Using the GridR’s core build mask API

This guide demonstrates how to use GridR’s core masking feature.

It covers the following topics:

  • Definition of GridR’s adopted conventions

  • Basic usage and understanding of the grid_rasterize module

  • Creating a mask applicable to raster data from vector geometries and predefined raster masks with the grid_mask module

Setting things up

For this guide we have to import some tiers packages (numpy and shapely) and gridr.core.grid modules.

import numpy as np
import shapely

from gridr.core.grid import grid_rasterize
from gridr.core.grid import grid_commons
from gridr.core.grid import grid_mask

Introduction : Pixels, Images and Conventions

A pixel (short for “picture element”) is the smallest individual unit of a digital image.
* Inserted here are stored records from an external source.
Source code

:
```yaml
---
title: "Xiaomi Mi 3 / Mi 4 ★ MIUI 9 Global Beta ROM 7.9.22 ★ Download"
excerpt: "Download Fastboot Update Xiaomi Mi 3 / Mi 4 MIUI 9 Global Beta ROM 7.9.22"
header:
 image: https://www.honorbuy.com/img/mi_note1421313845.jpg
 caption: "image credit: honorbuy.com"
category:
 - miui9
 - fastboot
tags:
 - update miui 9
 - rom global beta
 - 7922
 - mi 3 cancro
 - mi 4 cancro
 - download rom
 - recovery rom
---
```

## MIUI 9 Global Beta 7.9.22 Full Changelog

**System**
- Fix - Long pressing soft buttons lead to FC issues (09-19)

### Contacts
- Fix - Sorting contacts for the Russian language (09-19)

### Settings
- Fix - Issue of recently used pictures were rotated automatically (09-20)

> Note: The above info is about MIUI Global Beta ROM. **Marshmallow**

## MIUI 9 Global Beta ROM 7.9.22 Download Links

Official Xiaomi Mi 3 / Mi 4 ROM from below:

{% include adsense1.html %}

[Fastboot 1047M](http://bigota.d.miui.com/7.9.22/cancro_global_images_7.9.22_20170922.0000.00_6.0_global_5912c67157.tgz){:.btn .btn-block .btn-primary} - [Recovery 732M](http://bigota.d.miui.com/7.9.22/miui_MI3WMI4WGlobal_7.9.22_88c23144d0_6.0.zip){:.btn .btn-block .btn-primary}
Imagine it as a tiny, square-shaped dot that contains a single color at its central position. Raster images are fundamentally composed of a grid of these pixels.
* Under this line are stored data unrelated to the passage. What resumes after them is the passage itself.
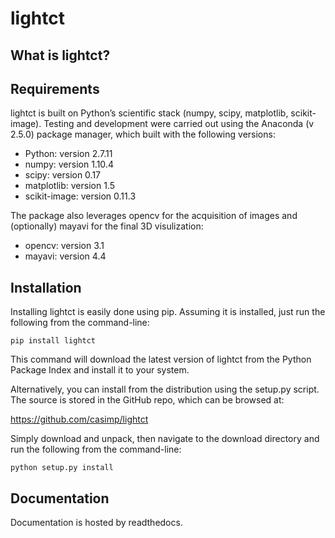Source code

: lightct
=======

What is lightct?
----------------

Requirements
------------

lightct is built on Python’s scientific stack (numpy, scipy, matplotlib, scikit-image). Testing and development were carried out using the Anaconda (v 2.5.0) package manager, which built with the following versions:

-	Python: version 2.7.11
-	numpy: version 1.10.4
-	scipy: version 0.17
-	matplotlib: version 1.5
-	scikit-image: version 0.11.3

The package also leverages opencv for the acquisition of images and (optionally) mayavi for the final 3D visulization:

-	opencv: version 3.1
-	mayavi: version 4.4

Installation
------------

Installing lightct is easily done using pip. Assuming it is installed, just run the following from the command-line:

```
pip install lightct
```

This command will download the latest version of lightct from the Python Package Index and install it to your system.

Alternatively, you can install from the distribution using the setup.py script. The source is stored in the GitHub repo, which can be browsed at:

https://github.com/casimp/lightct

Simply download and unpack, then navigate to the download directory and run the following from the command-line:

```
python setup.py install
```

Documentation
-------------

Documentation is hosted by readthedocs.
When performing a geometric transformation on a raster image, it’s crucial to associate a coordinate system with it. This system is defined by:

  • Shape: The dimensions (size) of the raster image.

  • Resolution: The integer step size between adjacent elements along the same dimension. This is particularly relevant when addressing resampling grids as rasters for tasks like mask generation.
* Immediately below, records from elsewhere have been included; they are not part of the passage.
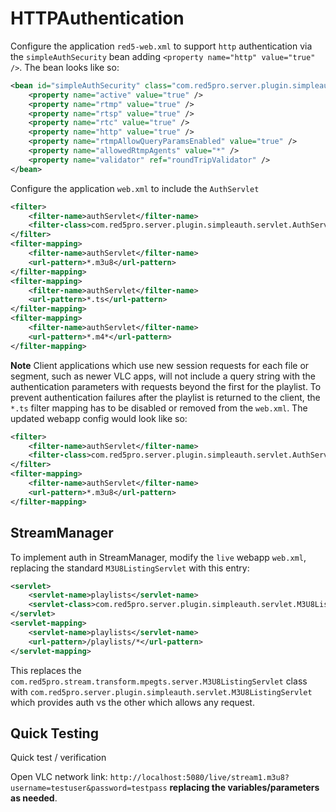 # HTTPAuthentication

Configure the application `red5-web.xml` to support `http` authentication via the `simpleAuthSecurity` bean adding `<property name="http" value="true" />`. The bean looks like so:

```xml
<bean id="simpleAuthSecurity" class="com.red5pro.server.plugin.simpleauth.Configuration" >
    <property name="active" value="true" />
    <property name="rtmp" value="true" />
    <property name="rtsp" value="true" />
    <property name="rtc" value="true" />
    <property name="http" value="true" />
    <property name="rtmpAllowQueryParamsEnabled" value="true" />
    <property name="allowedRtmpAgents" value="*" />
    <property name="validator" ref="roundTripValidator" />
</bean>
``` 

Configure the application `web.xml` to include the `AuthServlet`

```xml
<filter>
    <filter-name>authServlet</filter-name>
    <filter-class>com.red5pro.server.plugin.simpleauth.servlet.AuthServlet</filter-class>
</filter>
<filter-mapping>
    <filter-name>authServlet</filter-name>
    <url-pattern>*.m3u8</url-pattern>
</filter-mapping>
<filter-mapping>
    <filter-name>authServlet</filter-name>
    <url-pattern>*.ts</url-pattern>
</filter-mapping>
<filter-mapping>
    <filter-name>authServlet</filter-name>
    <url-pattern>*.m4*</url-pattern>
</filter-mapping>
```

**Note** Client applications which use new session requests for each file or segment, such as newer VLC apps, will not include a query string with the authentication parameters with requests beyond the first for the playlist. To prevent authentication failures after the playlist is returned to the client, the `*.ts` filter mapping has to be disabled or removed from the `web.xml`. The updated webapp config would look like so:

```xml
<filter>
    <filter-name>authServlet</filter-name>
    <filter-class>com.red5pro.server.plugin.simpleauth.servlet.AuthServlet</filter-class>
</filter>
<filter-mapping>
    <filter-name>authServlet</filter-name>
    <url-pattern>*.m3u8</url-pattern>
</filter-mapping>
```

## StreamManager

To implement auth in StreamManager, modify the `live` webapp `web.xml`, replacing the standard `M3U8ListingServlet` with this entry:

```xml
<servlet>
    <servlet-name>playlists</servlet-name>
    <servlet-class>com.red5pro.server.plugin.simpleauth.servlet.M3U8ListingServlet</servlet-class>
</servlet>
<servlet-mapping>
    <servlet-name>playlists</servlet-name>
    <url-pattern>/playlists/*</url-pattern>
</servlet-mapping>
```

This replaces the `com.red5pro.stream.transform.mpegts.server.M3U8ListingServlet` class with `com.red5pro.server.plugin.simpleauth.servlet.M3U8ListingServlet` which provides auth vs the other which allows any request.

## Quick Testing

Quick test / verification

Open VLC network link: `http://localhost:5080/live/stream1.m3u8?username=testuser&password=testpass` __replacing the variables/parameters as needed__.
  • Origin: The floating-point location of the center of the upper-left (first) pixel.

There are generally two conventions for defining pixel coordinates within the community:

  • Integer Coordinates for Pixel Center: The center of a pixel is associated with whole integer coordinates (e.g., (0, 0)). This is the convention adopted by GridR.

  • Half-Real Coordinates for Pixel Center: The center of a pixel is associated with half-real coordinates (e.g., (0.5, 0.5)). This convention is used by some geometric libraries.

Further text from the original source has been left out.